Все это чушь. Но чушь, возникающая оттого, что мы не можем убежать от своей тени. Можем лишь вспомнить, что это чушь, но язык будет продолжать диктовать нам свои законы. В данном случае естественный, обыденный язык. И снова мы начинаем с того, что говорим (чтобы отделаться от эмпирии в этом смысле слова): для понимания эмпирии должны существовать условия, которые сами не являются эмпирическими. И на этой основе вводим, скажем, вслед за Платоном идею об идеях, которые первичны в этом смысле. Но они первичны в чем? В способе объяснения, а не в предположении, что действительно идея может буквально рождать несовершенные, «грязные», эмпирические предметы. Я этого не утверждал. И Платон этого не утверждал. Но поскольку в языке у нас продолжают оставаться термины (то есть создается ситуация, в которой снова возможен тот же эмпирический язык, от которого я избавился, но уже относящийся к моему сознанию, к ходам рассуждения, к терминам), то возникает новая тень. Возникает тень якобы существовавшей теории о том, что были такие утверждения, что идеи могут рождать вещи. На это можно сказать лишь одно: вещи рождаются вещами и вообще все рождается старым способом. Нет непорочного зачатия. Если кто-то говорит о непорочном зачатии, значит, он имеет в виду что-то другое. Я поясню вам символ непорочного зачатия. Мне это нужно для того, чтобы вы ухватывали свойства языка философии.

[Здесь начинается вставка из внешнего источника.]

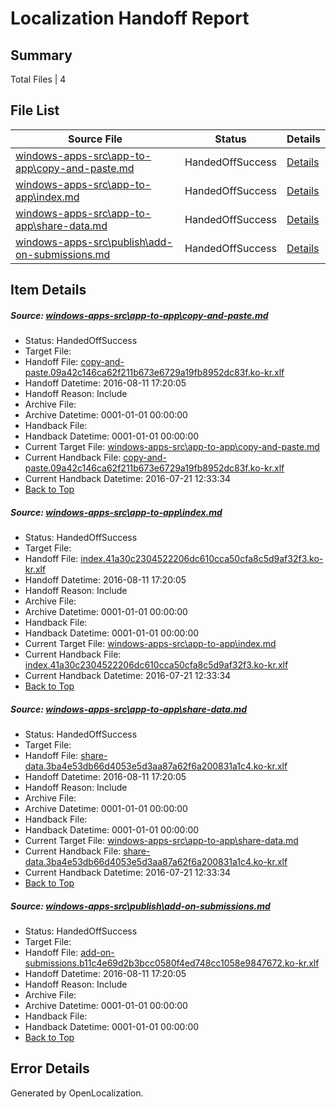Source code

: # <a name='report-top'></a> Localization Handoff Report

## Summary
 Total Files | 4

## File List
 Source File | Status | Details 
 ----------- | ------ | ------- 
 [windows-apps-src\app-to-app\copy-and-paste.md](https://github.com/Microsoft/windows-apps/blob/0dceeb53737cc790e1c3810b0487e0a839968bef/windows-apps-src/app-to-app/copy-and-paste.md) | HandedOffSuccess | [Details](#2655dc67b14ba665deabc879f13340202d97c494148)
 [windows-apps-src\app-to-app\index.md](https://github.com/Microsoft/windows-apps/blob/94e1586a73743e8918ef160897b1b22c8c545ea0/windows-apps-src/app-to-app/index.md) | HandedOffSuccess | [Details](#05ac668e0e3c33f6dd9da9f578335bab96c6429c150)
 [windows-apps-src\app-to-app\share-data.md](https://github.com/Microsoft/windows-apps/blob/554a2cd1db0f950b8a04a5d562f6a6ba43f1be23/windows-apps-src/app-to-app/share-data.md) | HandedOffSuccess | [Details](#8b4f9ae45ed549ba5f10062e6bad25a4fb2e2a6f152)
 [windows-apps-src\publish\add-on-submissions.md](https://github.com/Microsoft/windows-apps/blob/8acefbbfef14516e1a7e2f9cc8b81bbb39b64abb/windows-apps-src/publish/add-on-submissions.md) | HandedOffSuccess | [Details](#46f62f5d32bd824cdd30b443a9868a03ff4e3eef4971)

## Item Details
##### <a name='2655dc67b14ba665deabc879f13340202d97c494148'></a> Source: [windows-apps-src\app-to-app\copy-and-paste.md](https://github.com/Microsoft/windows-apps/blob/0dceeb53737cc790e1c3810b0487e0a839968bef/windows-apps-src/app-to-app/copy-and-paste.md)
* Status: HandedOffSuccess
* Target File: 
* Handoff File: [copy-and-paste.09a42c146ca62f211b673e6729a19fb8952dc83f.ko-kr.xlf](https://github.com/Microsoft/WDG.handoff/blob/ac3a355219975b951197c624ce57f145715e77cd/ol-handoff/Microsoft/windows-apps.ko-kr/master/copy-and-paste.09a42c146ca62f211b673e6729a19fb8952dc83f.ko-kr.xlf)
* Handoff Datetime: 2016-08-11 17:20:05
* Handoff Reason: Include
* Archive File: 
* Archive Datetime: 0001-01-01 00:00:00
* Handback File: 
* Handback Datetime: 0001-01-01 00:00:00
* Current Target File: [windows-apps-src\app-to-app\copy-and-paste.md](https://github.com/Microsoft/windows-apps.ko-kr/blob/2bebe2d35edf108de4f3abcf01e6e015027fb267/windows-apps-src/app-to-app/copy-and-paste.md)
* Current Handback File: [copy-and-paste.09a42c146ca62f211b673e6729a19fb8952dc83f.ko-kr.xlf](https://github.com/Microsoft/WDG.handback/blob/7f7b2823b47f7df5683220c622b93a78501dad8a/ol-handback/Microsoft/windows-apps.ko-kr/master/copy-and-paste.09a42c146ca62f211b673e6729a19fb8952dc83f.ko-kr.xlf)
* Current Handback Datetime: 2016-07-21 12:33:34
* [Back to Top](#report-top)

##### <a name='05ac668e0e3c33f6dd9da9f578335bab96c6429c150'></a> Source: [windows-apps-src\app-to-app\index.md](https://github.com/Microsoft/windows-apps/blob/94e1586a73743e8918ef160897b1b22c8c545ea0/windows-apps-src/app-to-app/index.md)
* Status: HandedOffSuccess
* Target File: 
* Handoff File: [index.41a30c2304522206dc610cca50cfa8c5d9af32f3.ko-kr.xlf](https://github.com/Microsoft/WDG.handoff/blob/ac3a355219975b951197c624ce57f145715e77cd/ol-handoff/Microsoft/windows-apps.ko-kr/master/index.41a30c2304522206dc610cca50cfa8c5d9af32f3.ko-kr.xlf)
* Handoff Datetime: 2016-08-11 17:20:05
* Handoff Reason: Include
* Archive File: 
* Archive Datetime: 0001-01-01 00:00:00
* Handback File: 
* Handback Datetime: 0001-01-01 00:00:00
* Current Target File: [windows-apps-src\app-to-app\index.md](https://github.com/Microsoft/windows-apps.ko-kr/blob/2bebe2d35edf108de4f3abcf01e6e015027fb267/windows-apps-src/app-to-app/index.md)
* Current Handback File: [index.41a30c2304522206dc610cca50cfa8c5d9af32f3.ko-kr.xlf](https://github.com/Microsoft/WDG.handback/blob/7f7b2823b47f7df5683220c622b93a78501dad8a/ol-handback/Microsoft/windows-apps.ko-kr/master/index.41a30c2304522206dc610cca50cfa8c5d9af32f3.ko-kr.xlf)
* Current Handback Datetime: 2016-07-21 12:33:34
* [Back to Top](#report-top)

##### <a name='8b4f9ae45ed549ba5f10062e6bad25a4fb2e2a6f152'></a> Source: [windows-apps-src\app-to-app\share-data.md](https://github.com/Microsoft/windows-apps/blob/554a2cd1db0f950b8a04a5d562f6a6ba43f1be23/windows-apps-src/app-to-app/share-data.md)
* Status: HandedOffSuccess
* Target File: 
* Handoff File: [share-data.3ba4e53db66d4053e5d3aa87a62f6a200831a1c4.ko-kr.xlf](https://github.com/Microsoft/WDG.handoff/blob/ac3a355219975b951197c624ce57f145715e77cd/ol-handoff/Microsoft/windows-apps.ko-kr/master/share-data.3ba4e53db66d4053e5d3aa87a62f6a200831a1c4.ko-kr.xlf)
* Handoff Datetime: 2016-08-11 17:20:05
* Handoff Reason: Include
* Archive File: 
* Archive Datetime: 0001-01-01 00:00:00
* Handback File: 
* Handback Datetime: 0001-01-01 00:00:00
* Current Target File: [windows-apps-src\app-to-app\share-data.md](https://github.com/Microsoft/windows-apps.ko-kr/blob/2bebe2d35edf108de4f3abcf01e6e015027fb267/windows-apps-src/app-to-app/share-data.md)
* Current Handback File: [share-data.3ba4e53db66d4053e5d3aa87a62f6a200831a1c4.ko-kr.xlf](https://github.com/Microsoft/WDG.handback/blob/7f7b2823b47f7df5683220c622b93a78501dad8a/ol-handback/Microsoft/windows-apps.ko-kr/master/share-data.3ba4e53db66d4053e5d3aa87a62f6a200831a1c4.ko-kr.xlf)
* Current Handback Datetime: 2016-07-21 12:33:34
* [Back to Top](#report-top)

##### <a name='46f62f5d32bd824cdd30b443a9868a03ff4e3eef4971'></a> Source: [windows-apps-src\publish\add-on-submissions.md](https://github.com/Microsoft/windows-apps/blob/8acefbbfef14516e1a7e2f9cc8b81bbb39b64abb/windows-apps-src/publish/add-on-submissions.md)
* Status: HandedOffSuccess
* Target File: 
* Handoff File: [add-on-submissions.b11c4e69d2b3bcc0580f4ed748cc1058e9847672.ko-kr.xlf](https://github.com/Microsoft/WDG.handoff/blob/ac3a355219975b951197c624ce57f145715e77cd/ol-handoff/Microsoft/windows-apps.ko-kr/master/add-on-submissions.b11c4e69d2b3bcc0580f4ed748cc1058e9847672.ko-kr.xlf)
* Handoff Datetime: 2016-08-11 17:20:05
* Handoff Reason: Include
* Archive File: 
* Archive Datetime: 0001-01-01 00:00:00
* Handback File: 
* Handback Datetime: 0001-01-01 00:00:00
* [Back to Top](#report-top)


## Error Details

Generated by OpenLocalization.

Я рассказывал уже о том нечто, что прорастает в человеке после того, как сделано определенное усилие, совершена определенная работа; я ее называл собиранием. Что я говорил? Я ведь фактически различал два вида рождения. Один раз мы родились от отца и матери, а нам еще нужно родиться во второй раз. Что это за второе рождение? Оно ничем не опосредовано. Оно непорочно. Простой смысл. Нечего здесь дальше гадать. Это просто, когда мы знаем законы языка. В данном случае не обыденного, естественного языка, а законы языка религии или законы языка философии. Но чаще всего об этом говорится в пиквикском – не в плутовскн-ироническом, а в глубоко символическом смысле слова. Символические же обозначения внятны не нашему слуху, который воспринимает язык (ухо-то воспринимает звуки слов «непорочное зачатие»), а внятны душам, готовым это услышать. Если душа слышит, о чем идет речь (а философия – слышит, в отличие от религии), тогда душа должна собраться, чтобы услышать язык философии.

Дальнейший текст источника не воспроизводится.